Activity: The lines from the start of the records below through the line containing "Gibsons, B.C. Canada" are to be copied exactly, both ends included, with nothing added.
[[ Exercise data, beginning ]]
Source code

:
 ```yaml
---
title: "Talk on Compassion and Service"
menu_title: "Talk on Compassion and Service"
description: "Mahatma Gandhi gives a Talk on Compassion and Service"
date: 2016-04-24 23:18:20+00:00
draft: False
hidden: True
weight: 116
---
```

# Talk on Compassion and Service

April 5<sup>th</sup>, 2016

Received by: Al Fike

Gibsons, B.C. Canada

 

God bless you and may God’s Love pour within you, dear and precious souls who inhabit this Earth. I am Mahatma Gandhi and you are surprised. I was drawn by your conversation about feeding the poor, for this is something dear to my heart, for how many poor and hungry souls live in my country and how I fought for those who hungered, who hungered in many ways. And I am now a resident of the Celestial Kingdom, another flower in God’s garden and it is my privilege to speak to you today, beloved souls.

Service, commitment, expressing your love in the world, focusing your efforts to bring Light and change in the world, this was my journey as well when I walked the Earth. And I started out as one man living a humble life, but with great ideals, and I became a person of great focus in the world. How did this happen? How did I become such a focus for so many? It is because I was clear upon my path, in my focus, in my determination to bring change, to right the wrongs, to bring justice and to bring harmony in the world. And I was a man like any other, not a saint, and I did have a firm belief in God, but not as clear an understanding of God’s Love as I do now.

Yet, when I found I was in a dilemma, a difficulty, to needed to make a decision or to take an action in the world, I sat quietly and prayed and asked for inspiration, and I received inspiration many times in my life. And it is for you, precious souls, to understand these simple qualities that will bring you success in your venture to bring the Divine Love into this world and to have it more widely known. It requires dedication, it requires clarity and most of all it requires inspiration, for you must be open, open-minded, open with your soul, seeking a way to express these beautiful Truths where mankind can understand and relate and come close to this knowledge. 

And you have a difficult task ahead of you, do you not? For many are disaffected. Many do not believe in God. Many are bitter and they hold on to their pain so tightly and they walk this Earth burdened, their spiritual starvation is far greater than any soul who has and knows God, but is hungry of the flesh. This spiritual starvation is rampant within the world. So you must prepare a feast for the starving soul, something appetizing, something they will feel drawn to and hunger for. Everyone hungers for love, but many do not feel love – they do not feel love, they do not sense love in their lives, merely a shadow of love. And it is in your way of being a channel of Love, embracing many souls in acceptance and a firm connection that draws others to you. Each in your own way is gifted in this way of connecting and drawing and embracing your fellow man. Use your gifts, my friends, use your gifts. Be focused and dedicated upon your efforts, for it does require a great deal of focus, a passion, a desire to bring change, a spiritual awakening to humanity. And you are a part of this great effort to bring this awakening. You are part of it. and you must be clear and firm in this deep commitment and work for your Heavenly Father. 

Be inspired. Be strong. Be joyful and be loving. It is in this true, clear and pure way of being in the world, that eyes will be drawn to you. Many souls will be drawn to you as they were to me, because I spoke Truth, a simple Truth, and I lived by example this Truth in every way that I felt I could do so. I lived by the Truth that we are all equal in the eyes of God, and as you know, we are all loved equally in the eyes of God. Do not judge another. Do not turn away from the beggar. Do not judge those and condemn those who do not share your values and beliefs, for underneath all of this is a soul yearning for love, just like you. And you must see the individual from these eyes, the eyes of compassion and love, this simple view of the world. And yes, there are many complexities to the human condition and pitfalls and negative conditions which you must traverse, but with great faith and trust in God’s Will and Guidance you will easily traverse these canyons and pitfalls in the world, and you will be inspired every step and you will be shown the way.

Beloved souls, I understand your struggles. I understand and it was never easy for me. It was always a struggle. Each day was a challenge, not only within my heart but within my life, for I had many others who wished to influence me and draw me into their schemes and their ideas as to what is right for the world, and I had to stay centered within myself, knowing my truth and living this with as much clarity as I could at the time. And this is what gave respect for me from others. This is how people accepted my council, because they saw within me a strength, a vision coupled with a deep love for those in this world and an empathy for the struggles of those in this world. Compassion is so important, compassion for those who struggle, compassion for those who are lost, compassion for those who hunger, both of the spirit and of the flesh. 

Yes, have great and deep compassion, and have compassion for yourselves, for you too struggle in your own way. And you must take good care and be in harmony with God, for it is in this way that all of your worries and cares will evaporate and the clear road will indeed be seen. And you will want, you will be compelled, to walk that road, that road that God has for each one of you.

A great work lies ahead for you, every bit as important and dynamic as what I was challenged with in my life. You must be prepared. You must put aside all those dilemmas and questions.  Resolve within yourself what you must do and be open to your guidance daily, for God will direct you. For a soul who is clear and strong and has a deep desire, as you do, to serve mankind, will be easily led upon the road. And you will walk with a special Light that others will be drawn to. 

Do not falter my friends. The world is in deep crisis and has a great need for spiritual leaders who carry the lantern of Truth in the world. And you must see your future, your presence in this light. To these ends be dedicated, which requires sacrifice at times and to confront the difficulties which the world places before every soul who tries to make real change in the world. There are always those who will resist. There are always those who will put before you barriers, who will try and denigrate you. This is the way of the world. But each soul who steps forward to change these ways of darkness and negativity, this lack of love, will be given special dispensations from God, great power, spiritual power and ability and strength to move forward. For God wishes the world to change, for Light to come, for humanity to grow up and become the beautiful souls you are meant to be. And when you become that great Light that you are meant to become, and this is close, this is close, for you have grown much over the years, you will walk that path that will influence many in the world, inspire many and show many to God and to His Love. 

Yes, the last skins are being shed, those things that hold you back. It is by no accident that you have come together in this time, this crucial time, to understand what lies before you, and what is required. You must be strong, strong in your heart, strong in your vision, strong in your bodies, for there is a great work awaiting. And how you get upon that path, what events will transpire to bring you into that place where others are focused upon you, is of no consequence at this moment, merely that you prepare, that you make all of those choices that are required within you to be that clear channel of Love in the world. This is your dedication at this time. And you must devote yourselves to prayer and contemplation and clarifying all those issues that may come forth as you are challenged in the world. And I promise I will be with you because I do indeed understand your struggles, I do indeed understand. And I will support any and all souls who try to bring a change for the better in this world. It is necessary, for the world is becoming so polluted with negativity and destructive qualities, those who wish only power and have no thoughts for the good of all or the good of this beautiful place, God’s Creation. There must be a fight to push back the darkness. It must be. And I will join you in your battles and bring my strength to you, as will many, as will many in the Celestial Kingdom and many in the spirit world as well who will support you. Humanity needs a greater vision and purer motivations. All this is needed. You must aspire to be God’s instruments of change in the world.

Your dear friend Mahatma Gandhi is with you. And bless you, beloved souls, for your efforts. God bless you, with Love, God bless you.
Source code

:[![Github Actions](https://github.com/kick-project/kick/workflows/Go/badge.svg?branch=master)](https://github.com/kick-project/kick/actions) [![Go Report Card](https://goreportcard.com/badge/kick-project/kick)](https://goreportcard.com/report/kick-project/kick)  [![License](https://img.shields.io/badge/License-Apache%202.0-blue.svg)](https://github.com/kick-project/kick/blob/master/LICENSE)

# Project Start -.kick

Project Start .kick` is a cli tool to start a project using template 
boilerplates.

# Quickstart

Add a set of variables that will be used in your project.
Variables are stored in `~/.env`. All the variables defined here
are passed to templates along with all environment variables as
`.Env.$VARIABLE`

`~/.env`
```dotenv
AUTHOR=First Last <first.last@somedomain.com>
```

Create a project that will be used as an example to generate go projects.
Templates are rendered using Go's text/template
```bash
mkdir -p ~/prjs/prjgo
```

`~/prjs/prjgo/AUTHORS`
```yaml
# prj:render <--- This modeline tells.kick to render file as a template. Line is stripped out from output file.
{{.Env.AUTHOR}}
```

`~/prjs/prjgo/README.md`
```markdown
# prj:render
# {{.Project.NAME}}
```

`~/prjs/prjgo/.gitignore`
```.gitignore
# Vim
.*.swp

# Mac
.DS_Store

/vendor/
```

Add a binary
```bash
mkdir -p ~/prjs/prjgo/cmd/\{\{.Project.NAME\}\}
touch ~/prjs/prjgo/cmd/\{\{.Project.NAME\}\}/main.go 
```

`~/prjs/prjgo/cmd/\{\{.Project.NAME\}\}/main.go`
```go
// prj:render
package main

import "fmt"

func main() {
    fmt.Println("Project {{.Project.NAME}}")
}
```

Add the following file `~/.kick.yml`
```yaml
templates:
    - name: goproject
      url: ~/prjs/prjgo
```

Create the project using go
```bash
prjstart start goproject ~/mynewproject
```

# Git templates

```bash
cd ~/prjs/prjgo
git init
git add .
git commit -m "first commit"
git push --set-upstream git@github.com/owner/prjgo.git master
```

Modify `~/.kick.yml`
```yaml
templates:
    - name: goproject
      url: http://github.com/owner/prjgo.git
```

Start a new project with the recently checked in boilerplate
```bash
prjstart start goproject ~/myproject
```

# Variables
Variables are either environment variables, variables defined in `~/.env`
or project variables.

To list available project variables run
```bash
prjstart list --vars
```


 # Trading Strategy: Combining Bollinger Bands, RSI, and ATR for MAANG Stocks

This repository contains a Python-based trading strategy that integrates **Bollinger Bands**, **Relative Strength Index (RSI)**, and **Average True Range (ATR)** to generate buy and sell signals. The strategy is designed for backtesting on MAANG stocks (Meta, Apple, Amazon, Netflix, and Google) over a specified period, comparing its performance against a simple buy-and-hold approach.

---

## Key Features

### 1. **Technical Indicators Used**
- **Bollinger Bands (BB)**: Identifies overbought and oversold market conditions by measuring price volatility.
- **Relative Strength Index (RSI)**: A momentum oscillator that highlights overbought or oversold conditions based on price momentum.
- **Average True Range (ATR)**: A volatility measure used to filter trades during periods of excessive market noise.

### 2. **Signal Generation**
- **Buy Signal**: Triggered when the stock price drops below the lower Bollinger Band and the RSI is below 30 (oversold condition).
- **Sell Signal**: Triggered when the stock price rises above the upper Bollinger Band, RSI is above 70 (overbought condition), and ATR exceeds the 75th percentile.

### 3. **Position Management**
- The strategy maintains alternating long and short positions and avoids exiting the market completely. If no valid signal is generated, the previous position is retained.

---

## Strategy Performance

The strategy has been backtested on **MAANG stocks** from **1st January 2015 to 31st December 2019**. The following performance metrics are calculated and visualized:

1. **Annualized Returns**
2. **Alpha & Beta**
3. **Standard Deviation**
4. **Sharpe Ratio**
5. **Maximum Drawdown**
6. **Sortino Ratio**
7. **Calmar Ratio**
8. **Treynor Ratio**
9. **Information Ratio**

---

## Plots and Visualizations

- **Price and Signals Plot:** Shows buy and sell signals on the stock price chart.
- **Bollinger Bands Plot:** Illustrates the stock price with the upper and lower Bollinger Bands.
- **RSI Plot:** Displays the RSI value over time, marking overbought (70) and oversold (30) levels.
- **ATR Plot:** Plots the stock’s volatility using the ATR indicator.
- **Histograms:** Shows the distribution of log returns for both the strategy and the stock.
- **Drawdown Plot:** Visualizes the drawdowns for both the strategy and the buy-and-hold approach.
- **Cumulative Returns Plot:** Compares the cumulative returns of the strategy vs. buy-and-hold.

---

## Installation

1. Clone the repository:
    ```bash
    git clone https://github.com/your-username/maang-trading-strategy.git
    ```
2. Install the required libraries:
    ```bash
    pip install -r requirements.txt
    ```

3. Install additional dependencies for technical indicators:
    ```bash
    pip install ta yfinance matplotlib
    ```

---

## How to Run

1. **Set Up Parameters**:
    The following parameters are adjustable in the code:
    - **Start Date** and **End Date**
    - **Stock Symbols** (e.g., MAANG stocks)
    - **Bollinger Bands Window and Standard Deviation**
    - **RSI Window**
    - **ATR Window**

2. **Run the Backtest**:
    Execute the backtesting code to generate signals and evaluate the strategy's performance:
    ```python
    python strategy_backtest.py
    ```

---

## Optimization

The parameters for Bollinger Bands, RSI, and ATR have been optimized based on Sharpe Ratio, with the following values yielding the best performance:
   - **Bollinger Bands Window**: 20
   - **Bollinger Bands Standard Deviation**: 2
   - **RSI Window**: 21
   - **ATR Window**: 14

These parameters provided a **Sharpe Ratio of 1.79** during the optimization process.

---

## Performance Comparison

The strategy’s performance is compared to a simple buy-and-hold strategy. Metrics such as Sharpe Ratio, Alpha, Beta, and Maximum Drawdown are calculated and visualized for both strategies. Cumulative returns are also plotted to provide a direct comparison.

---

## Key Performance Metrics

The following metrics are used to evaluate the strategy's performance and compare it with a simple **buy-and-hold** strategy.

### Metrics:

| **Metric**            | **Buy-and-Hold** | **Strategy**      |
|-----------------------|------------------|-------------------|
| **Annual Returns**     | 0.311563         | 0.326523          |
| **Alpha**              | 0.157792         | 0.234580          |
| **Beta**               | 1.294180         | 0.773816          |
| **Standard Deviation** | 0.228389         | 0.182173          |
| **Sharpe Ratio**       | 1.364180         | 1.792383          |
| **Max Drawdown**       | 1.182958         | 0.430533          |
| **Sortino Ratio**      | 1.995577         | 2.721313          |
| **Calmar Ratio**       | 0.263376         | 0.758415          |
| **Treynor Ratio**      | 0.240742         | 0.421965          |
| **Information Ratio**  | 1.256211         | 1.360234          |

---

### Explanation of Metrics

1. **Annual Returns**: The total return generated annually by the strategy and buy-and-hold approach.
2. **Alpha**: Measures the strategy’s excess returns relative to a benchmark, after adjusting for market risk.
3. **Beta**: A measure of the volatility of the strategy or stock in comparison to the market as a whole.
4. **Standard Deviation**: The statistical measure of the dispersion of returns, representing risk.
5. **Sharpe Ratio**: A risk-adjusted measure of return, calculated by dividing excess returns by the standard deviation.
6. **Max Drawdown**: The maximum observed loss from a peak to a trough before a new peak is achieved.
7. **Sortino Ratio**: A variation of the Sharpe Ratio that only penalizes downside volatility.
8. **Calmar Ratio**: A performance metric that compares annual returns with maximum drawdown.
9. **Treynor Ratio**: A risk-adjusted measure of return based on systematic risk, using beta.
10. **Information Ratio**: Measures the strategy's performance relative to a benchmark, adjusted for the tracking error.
[[ Exercise data, end ]]
Result for this exercise:
Source code

:
 ```yaml
---
title: "Talk on Compassion and Service"
menu_title: "Talk on Compassion and Service"
description: "Mahatma Gandhi gives a Talk on Compassion and Service"
date: 2016-04-24 23:18:20+00:00
draft: False
hidden: True
weight: 116
---
```

# Talk on Compassion and Service

April 5<sup>th</sup>, 2016

Received by: Al Fike

Gibsons, B.C. Canada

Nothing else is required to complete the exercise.